High-throughput biological technologies (e.g. ChIPseq, RNA-seq and single-cell RNA-seq) rapidly accelerate the accumulation of genome-wide omics data in
diverse interrelated biological scenarios (e.g. cells,
tissues and conditions). Integration and differential
analysis are two common paradigms for exploring
and analyzing such data. However, current integrative methods usually ignore the differential part, and
typical differential analysis methods either fail to
identify combinatorial patterns of difference or require matched dimensions of the data. Here, we propose a flexible framework CSMF to combine them
into one paradigm to simultaneously reveal Common
and Specific patterns via Matrix Factorization from
data generated under interrelated biological scenarios.

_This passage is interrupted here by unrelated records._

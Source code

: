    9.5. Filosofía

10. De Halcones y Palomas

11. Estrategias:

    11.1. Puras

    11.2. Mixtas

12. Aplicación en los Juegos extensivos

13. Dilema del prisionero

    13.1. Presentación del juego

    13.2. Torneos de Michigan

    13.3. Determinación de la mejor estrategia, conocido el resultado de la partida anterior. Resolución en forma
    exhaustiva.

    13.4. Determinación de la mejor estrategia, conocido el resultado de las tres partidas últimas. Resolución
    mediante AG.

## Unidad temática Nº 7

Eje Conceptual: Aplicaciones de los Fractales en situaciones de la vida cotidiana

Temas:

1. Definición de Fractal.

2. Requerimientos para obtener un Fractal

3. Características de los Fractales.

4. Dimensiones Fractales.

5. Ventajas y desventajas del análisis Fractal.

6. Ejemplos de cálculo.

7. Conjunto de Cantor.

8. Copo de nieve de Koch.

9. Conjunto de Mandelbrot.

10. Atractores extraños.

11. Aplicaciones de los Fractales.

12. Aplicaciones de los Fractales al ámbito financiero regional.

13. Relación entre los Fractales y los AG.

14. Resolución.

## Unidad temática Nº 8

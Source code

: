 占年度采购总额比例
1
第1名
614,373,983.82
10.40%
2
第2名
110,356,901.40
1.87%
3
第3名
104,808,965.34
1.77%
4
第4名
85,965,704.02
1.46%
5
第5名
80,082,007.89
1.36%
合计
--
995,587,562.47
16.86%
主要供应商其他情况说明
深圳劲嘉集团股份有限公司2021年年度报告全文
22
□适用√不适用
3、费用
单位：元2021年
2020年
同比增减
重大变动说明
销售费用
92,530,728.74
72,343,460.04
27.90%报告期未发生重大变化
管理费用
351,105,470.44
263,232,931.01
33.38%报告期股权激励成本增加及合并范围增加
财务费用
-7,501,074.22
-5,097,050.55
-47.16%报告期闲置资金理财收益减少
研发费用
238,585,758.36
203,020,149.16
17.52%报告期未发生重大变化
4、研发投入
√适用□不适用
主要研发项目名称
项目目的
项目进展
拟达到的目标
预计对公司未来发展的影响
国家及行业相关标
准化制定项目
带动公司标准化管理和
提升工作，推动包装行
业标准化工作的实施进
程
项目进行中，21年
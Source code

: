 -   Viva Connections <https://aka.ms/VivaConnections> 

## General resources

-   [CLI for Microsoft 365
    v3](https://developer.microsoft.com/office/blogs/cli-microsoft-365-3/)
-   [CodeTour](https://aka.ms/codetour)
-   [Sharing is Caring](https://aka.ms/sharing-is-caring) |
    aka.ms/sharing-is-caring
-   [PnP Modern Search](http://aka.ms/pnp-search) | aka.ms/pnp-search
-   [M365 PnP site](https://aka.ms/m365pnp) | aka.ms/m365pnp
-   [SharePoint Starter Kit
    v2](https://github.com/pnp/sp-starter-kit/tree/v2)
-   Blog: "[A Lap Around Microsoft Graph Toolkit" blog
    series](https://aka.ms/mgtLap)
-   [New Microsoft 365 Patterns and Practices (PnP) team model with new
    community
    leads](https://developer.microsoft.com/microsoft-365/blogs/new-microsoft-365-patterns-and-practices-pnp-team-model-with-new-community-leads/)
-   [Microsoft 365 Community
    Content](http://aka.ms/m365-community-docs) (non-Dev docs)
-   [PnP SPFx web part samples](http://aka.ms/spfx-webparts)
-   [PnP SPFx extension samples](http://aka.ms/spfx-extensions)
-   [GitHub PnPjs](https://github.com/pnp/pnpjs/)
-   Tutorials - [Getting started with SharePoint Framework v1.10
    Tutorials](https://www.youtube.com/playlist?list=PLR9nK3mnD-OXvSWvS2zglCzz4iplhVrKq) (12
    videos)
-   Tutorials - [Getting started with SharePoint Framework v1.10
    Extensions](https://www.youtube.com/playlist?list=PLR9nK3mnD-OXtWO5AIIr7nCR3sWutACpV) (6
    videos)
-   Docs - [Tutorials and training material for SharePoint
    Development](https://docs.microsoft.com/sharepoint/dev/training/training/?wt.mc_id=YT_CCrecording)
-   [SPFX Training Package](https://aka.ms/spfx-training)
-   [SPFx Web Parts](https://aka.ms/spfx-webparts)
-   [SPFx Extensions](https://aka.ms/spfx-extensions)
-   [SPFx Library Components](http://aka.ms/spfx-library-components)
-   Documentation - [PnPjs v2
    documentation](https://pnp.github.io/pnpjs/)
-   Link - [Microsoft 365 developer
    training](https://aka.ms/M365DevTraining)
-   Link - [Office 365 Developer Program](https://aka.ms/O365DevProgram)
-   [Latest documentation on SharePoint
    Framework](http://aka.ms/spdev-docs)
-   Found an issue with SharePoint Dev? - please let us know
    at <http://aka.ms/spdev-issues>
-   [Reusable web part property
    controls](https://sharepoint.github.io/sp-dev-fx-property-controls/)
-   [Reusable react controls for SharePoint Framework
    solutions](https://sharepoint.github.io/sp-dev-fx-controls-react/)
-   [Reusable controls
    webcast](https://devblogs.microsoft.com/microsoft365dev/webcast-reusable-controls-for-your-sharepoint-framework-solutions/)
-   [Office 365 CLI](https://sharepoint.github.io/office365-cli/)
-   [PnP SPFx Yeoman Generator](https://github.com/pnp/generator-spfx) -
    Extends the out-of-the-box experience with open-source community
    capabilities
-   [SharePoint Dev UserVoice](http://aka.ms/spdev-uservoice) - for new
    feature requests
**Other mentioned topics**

We demonstrate the effectiveness of CSMF with
four representative applications including pairwise
ChIP-seq data describing the chromatin modification
map between K562 and Huvec cell lines; pairwise
RNA-seq data representing the expression profiles of
two different cancers; RNA-seq data of three breast
cancer subtypes; and single-cell RNA-seq data of human embryonic stem cell differentiation at six time
points. Extensive analysis yields novel insights into
hidden combinatorial patterns in these multi-modal
data. Results demonstrate that CSMF is a powerful
tool to uncover common and specific patterns with
significant biological implications from data of interrelated biological scenarios.